Unfortunately, it is quite difficult to know from a statistical standpoint. Differences in teacher rankings according to the kinds of students taught might reflect bias in the model, but they might also reflect true differences in teacher quality across different kinds of students (e.g. disadvantaged students tend to have less experienced and credentialed teachers, and, by some estimates, teachers with lower value added), or limitations of the way that a model adjusts for students’ backgrounds. Likewise, differences in teacher rankings associated with whether a model compares teachers only within schools or within and between schools could be based on school-level factors (e.g. the environment created by principals) or on real differences in the distribution of teacher quality across schools.
(As an important aside, while modeling dilemmas are being vetted thoroughly in the case of value added, these same fundamental issues arise for any means of evaluating teachers, such as when it comes to picking an observational rubric to use.)
But the statistical standpoint is not the only relevant perspective here. Part of the reason that there is no “right” or “wrong” answer when it comes to model choice is that we ultimately care about how the use of a particular model affects the quality of the teacher workforce and, hence, student learning. This is likely to depend on using a model that produces reasonably valid estimates of teacher effectiveness - i.e., a model that yields causal estimates of a teacher’s contribution to student learning, which must be suitable for potential uses of performance evaluations, such as deciding on tenure or dismissals.
We also care about how teachers (and prospective teachers) perceive a model and how that might affect their behavior. The best model from a statistical validity standpoint might, for instance, not be the model that teachers trust, which could affect their motivation to change their practices. The bottom line is that we can’t know the “right model” up front because we do not know how teachers will react to these estimates’ use in performance evaluations. Fortunately, the experimentation with different models will afford us the opportunity to learn more about this issue over time.
In the meantime, my view is that part of the process of model adoption ought to involve policymakers applying different models to their data in order to make the differences in teacher rankings explicit to stakeholders, explaining the reasons for those differences, and hopefully getting buy-in upfront for the model that is adopted. This type of transparency would no doubt give some ammunition to those who oppose using value added.

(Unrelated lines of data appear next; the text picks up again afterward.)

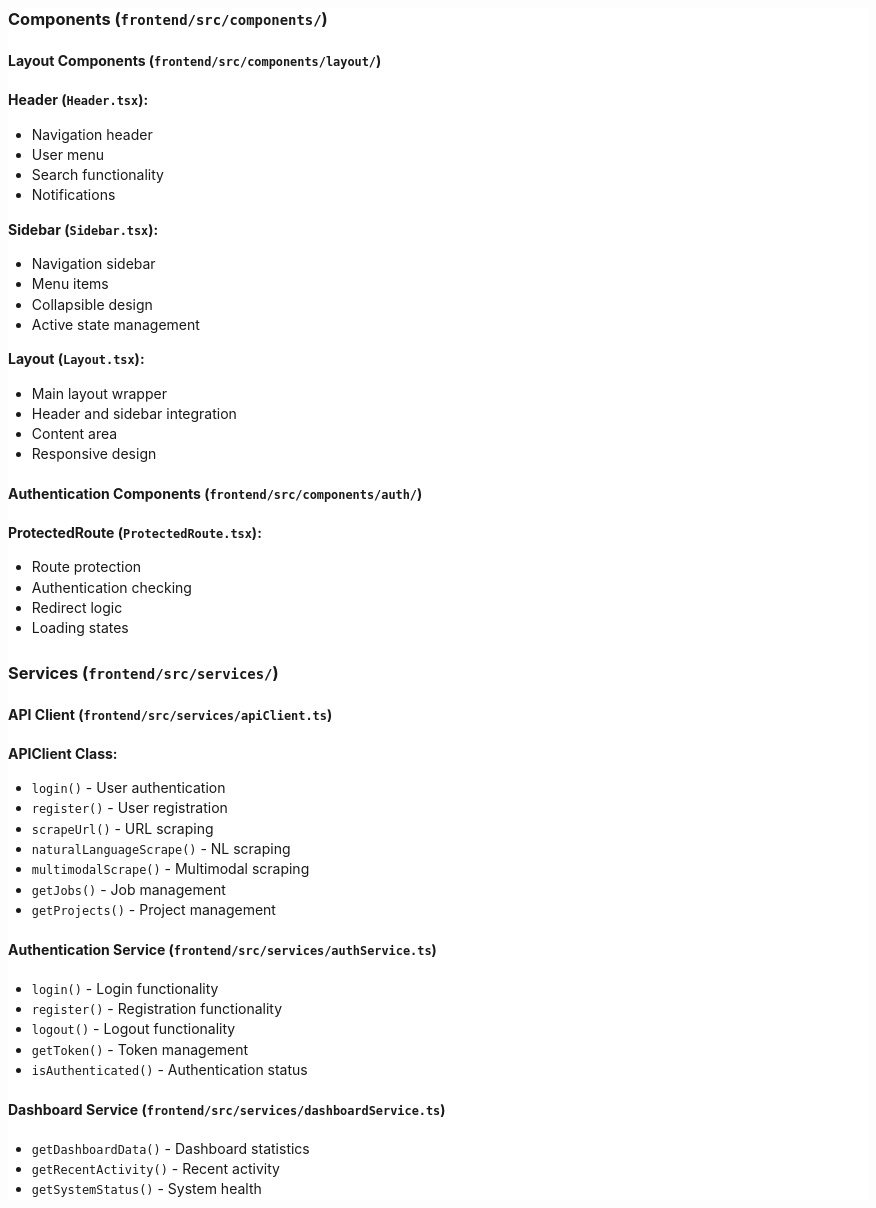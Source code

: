 ### **Components (`frontend/src/components/`)**

#### **Layout Components (`frontend/src/components/layout/`)**
**Header (`Header.tsx`):**
- Navigation header
- User menu
- Search functionality
- Notifications

**Sidebar (`Sidebar.tsx`):**
- Navigation sidebar
- Menu items
- Collapsible design
- Active state management

**Layout (`Layout.tsx`):**
- Main layout wrapper
- Header and sidebar integration
- Content area
- Responsive design

#### **Authentication Components (`frontend/src/components/auth/`)**
**ProtectedRoute (`ProtectedRoute.tsx`):**
- Route protection
- Authentication checking
- Redirect logic
- Loading states

### **Services (`frontend/src/services/`)**

#### **API Client (`frontend/src/services/apiClient.ts`)**
**APIClient Class:**
- `login()` - User authentication
- `register()` - User registration
- `scrapeUrl()` - URL scraping
- `naturalLanguageScrape()` - NL scraping
- `multimodalScrape()` - Multimodal scraping
- `getJobs()` - Job management
- `getProjects()` - Project management

#### **Authentication Service (`frontend/src/services/authService.ts`)**
- `login()` - Login functionality
- `register()` - Registration functionality
- `logout()` - Logout functionality
- `getToken()` - Token management
- `isAuthenticated()` - Authentication status

#### **Dashboard Service (`frontend/src/services/dashboardService.ts`)**
- `getDashboardData()` - Dashboard statistics
- `getRecentActivity()` - Recent activity
- `getSystemStatus()` - System health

But showing that some teacher ratings may change according the specific model used is not conceptually different than finding that teachers may be judged to be different under different rubrics used for classroom observation.
In other words, value added, like any other system of evaluation, will be an imperfect measure of true performance (which is never observed). Thus, I come full-circle and conclude that when it comes to using value added, the question is not whether it is “right” in some absolute sense, but rather: Does it provide us with more or better information about teachers than the other feasible systems for evaluating them?